*Goal of the exercise*
Type out the data again, word for word and in full.

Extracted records
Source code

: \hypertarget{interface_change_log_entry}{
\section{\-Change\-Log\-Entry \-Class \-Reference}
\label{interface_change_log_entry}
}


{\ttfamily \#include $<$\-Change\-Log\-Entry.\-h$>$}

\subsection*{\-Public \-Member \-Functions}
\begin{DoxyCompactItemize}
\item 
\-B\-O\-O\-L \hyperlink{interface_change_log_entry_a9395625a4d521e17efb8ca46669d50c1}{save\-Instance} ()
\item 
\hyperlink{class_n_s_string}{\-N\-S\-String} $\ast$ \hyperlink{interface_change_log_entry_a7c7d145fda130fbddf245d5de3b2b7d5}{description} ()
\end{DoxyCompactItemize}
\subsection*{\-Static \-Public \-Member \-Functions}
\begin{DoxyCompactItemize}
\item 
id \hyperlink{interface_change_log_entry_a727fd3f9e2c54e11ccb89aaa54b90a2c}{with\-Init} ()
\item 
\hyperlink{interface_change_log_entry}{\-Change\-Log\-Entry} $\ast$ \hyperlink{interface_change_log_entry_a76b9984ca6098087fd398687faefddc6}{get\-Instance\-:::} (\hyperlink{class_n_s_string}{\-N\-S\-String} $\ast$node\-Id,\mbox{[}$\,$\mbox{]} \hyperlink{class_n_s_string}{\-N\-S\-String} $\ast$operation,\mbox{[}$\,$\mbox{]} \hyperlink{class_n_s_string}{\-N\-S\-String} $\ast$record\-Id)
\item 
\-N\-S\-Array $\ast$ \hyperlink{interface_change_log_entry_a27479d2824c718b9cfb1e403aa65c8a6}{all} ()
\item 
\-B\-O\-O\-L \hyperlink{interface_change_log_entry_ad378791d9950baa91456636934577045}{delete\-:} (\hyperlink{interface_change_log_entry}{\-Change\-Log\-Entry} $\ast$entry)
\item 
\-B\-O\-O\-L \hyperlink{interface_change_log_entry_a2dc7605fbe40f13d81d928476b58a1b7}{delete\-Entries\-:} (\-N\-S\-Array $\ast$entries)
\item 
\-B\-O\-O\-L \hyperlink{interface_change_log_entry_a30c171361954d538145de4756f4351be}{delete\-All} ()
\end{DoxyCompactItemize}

*Exercise result*
Source code

: \hypertarget{interface_change_log_entry}{
\section{\-Change\-Log\-Entry \-Class \-Reference}
\label{interface_change_log_entry}
}


{\ttfamily \#include $<$\-Change\-Log\-Entry.\-h$>$}

\subsection*{\-Public \-Member \-Functions}
\begin{DoxyCompactItemize}
\item 
\-B\-O\-O\-L \hyperlink{interface_change_log_entry_a9395625a4d521e17efb8ca46669d50c1}{save\-Instance} ()
\item 
\hyperlink{class_n_s_string}{\-N\-S\-String} $\ast$ \hyperlink{interface_change_log_entry_a7c7d145fda130fbddf245d5de3b2b7d5}{description} ()
\end{DoxyCompactItemize}
\subsection*{\-Static \-Public \-Member \-Functions}
\begin{DoxyCompactItemize}
\item 
id \hyperlink{interface_change_log_entry_a727fd3f9e2c54e11ccb89aaa54b90a2c}{with\-Init} ()
\item 
\hyperlink{interface_change_log_entry}{\-Change\-Log\-Entry} $\ast$ \hyperlink{interface_change_log_entry_a76b9984ca6098087fd398687faefddc6}{get\-Instance\-:::} (\hyperlink{class_n_s_string}{\-N\-S\-String} $\ast$node\-Id,\mbox{[}$\,$\mbox{]} \hyperlink{class_n_s_string}{\-N\-S\-String} $\ast$operation,\mbox{[}$\,$\mbox{]} \hyperlink{class_n_s_string}{\-N\-S\-String} $\ast$record\-Id)
\item 
\-N\-S\-Array $\ast$ \hyperlink{interface_change_log_entry_a27479d2824c718b9cfb1e403aa65c8a6}{all} ()
\item 
\-B\-O\-O\-L \hyperlink{interface_change_log_entry_ad378791d9950baa91456636934577045}{delete\-:} (\hyperlink{interface_change_log_entry}{\-Change\-Log\-Entry} $\ast$entry)
\item 
\-B\-O\-O\-L \hyperlink{interface_change_log_entry_a2dc7605fbe40f13d81d928476b58a1b7}{delete\-Entries\-:} (\-N\-S\-Array $\ast$entries)
\item 
\-B\-O\-O\-L \hyperlink{interface_change_log_entry_a30c171361954d538145de4756f4351be}{delete\-All} ()
\end{DoxyCompactItemize}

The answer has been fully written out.